TASK ITEM » The records that follow must be transcribed in full, without any change.

MATERIAL TO PROCESS »
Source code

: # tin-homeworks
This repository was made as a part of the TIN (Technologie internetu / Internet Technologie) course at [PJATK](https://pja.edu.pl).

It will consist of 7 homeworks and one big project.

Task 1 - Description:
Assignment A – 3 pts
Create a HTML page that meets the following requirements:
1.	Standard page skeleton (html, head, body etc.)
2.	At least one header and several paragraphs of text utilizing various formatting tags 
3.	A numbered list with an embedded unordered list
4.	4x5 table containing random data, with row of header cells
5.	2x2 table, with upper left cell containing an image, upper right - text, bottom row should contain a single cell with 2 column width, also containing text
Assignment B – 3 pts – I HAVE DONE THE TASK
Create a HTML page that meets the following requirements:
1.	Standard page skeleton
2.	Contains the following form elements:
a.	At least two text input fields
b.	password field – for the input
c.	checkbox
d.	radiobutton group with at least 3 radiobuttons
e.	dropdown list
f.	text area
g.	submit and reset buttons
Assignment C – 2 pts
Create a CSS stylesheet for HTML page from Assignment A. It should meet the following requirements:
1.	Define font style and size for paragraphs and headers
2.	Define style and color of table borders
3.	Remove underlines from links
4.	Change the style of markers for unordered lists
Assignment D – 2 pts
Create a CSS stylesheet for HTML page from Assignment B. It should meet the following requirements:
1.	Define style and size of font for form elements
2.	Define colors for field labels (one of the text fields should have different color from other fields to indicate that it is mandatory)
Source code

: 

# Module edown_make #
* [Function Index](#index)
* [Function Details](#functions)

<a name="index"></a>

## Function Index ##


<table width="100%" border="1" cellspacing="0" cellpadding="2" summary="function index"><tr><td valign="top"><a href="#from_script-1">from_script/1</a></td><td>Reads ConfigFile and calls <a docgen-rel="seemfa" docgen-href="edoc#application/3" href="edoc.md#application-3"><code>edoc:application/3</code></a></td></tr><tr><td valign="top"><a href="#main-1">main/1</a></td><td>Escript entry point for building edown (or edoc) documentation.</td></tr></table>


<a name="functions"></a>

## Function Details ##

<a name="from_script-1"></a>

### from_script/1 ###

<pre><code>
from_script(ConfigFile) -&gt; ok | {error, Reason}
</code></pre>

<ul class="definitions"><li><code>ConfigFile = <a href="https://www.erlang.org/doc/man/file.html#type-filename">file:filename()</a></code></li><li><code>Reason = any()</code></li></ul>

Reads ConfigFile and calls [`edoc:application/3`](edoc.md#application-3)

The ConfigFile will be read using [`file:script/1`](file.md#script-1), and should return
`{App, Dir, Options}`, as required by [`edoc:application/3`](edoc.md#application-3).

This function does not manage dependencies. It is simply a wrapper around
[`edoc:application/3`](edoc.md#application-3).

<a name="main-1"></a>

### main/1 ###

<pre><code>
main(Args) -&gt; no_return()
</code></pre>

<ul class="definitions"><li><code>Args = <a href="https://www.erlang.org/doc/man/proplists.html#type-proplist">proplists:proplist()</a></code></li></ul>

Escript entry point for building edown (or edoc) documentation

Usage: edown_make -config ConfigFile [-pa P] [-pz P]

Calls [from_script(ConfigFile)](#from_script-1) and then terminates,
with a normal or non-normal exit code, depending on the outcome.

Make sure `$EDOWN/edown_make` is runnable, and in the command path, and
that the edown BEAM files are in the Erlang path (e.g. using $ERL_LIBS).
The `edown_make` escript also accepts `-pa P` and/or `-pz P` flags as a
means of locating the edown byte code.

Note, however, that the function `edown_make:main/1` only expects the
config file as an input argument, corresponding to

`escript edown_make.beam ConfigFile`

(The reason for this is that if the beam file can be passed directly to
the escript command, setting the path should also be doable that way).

EXPECTED ANSWER »
Source code

: # tin-homeworks
This repository was made as a part of the TIN (Technologie internetu / Internet Technologie) course at [PJATK](https://pja.edu.pl).

It will consist of 7 homeworks and one big project.

Task 1 - Description:
Assignment A – 3 pts
Create a HTML page that meets the following requirements:
1.	Standard page skeleton (html, head, body etc.)
2.	At least one header and several paragraphs of text utilizing various formatting tags 
3.	A numbered list with an embedded unordered list
4.	4x5 table containing random data, with row of header cells
5.	2x2 table, with upper left cell containing an image, upper right - text, bottom row should contain a single cell with 2 column width, also containing text
Assignment B – 3 pts – I HAVE DONE THE TASK
Create a HTML page that meets the following requirements:
1.	Standard page skeleton
2.	Contains the following form elements:
a.	At least two text input fields
b.	password field – for the input
c.	checkbox
d.	radiobutton group with at least 3 radiobuttons
e.	dropdown list
f.	text area
g.	submit and reset buttons
Assignment C – 2 pts
Create a CSS stylesheet for HTML page from Assignment A. It should meet the following requirements:
1.	Define font style and size for paragraphs and headers
2.	Define style and color of table borders
3.	Remove underlines from links
4.	Change the style of markers for unordered lists
Assignment D – 2 pts
Create a CSS stylesheet for HTML page from Assignment B. It should meet the following requirements:
1.	Define style and size of font for form elements
2.	Define colors for field labels (one of the text fields should have different color from other fields to indicate that it is mandatory)
Source code

: 

# Module edown_make #
* [Function Index](#index)
* [Function Details](#functions)

<a name="index"></a>

## Function Index ##


<table width="100%" border="1" cellspacing="0" cellpadding="2" summary="function index"><tr><td valign="top"><a href="#from_script-1">from_script/1</a></td><td>Reads ConfigFile and calls <a docgen-rel="seemfa" docgen-href="edoc#application/3" href="edoc.md#application-3"><code>edoc:application/3</code></a></td></tr><tr><td valign="top"><a href="#main-1">main/1</a></td><td>Escript entry point for building edown (or edoc) documentation.</td></tr></table>


<a name="functions"></a>

## Function Details ##

<a name="from_script-1"></a>

### from_script/1 ###

<pre><code>
from_script(ConfigFile) -&gt; ok | {error, Reason}
</code></pre>

<ul class="definitions"><li><code>ConfigFile = <a href="https://www.erlang.org/doc/man/file.html#type-filename">file:filename()</a></code></li><li><code>Reason = any()</code></li></ul>

Reads ConfigFile and calls [`edoc:application/3`](edoc.md#application-3)

The ConfigFile will be read using [`file:script/1`](file.md#script-1), and should return
`{App, Dir, Options}`, as required by [`edoc:application/3`](edoc.md#application-3).

This function does not manage dependencies. It is simply a wrapper around
[`edoc:application/3`](edoc.md#application-3).

<a name="main-1"></a>

### main/1 ###

<pre><code>
main(Args) -&gt; no_return()
</code></pre>

<ul class="definitions"><li><code>Args = <a href="https://www.erlang.org/doc/man/proplists.html#type-proplist">proplists:proplist()</a></code></li></ul>

Escript entry point for building edown (or edoc) documentation

Usage: edown_make -config ConfigFile [-pa P] [-pz P]

Calls [from_script(ConfigFile)](#from_script-1) and then terminates,
with a normal or non-normal exit code, depending on the outcome.

Make sure `$EDOWN/edown_make` is runnable, and in the command path, and
that the edown BEAM files are in the Erlang path (e.g. using $ERL_LIBS).
The `edown_make` escript also accepts `-pa P` and/or `-pz P` flags as a
means of locating the edown byte code.

Note, however, that the function `edown_make:main/1` only expects the
config file as an input argument, corresponding to

`escript edown_make.beam ConfigFile`

(The reason for this is that if the beam file can be passed directly to
the escript command, setting the path should also be doable that way).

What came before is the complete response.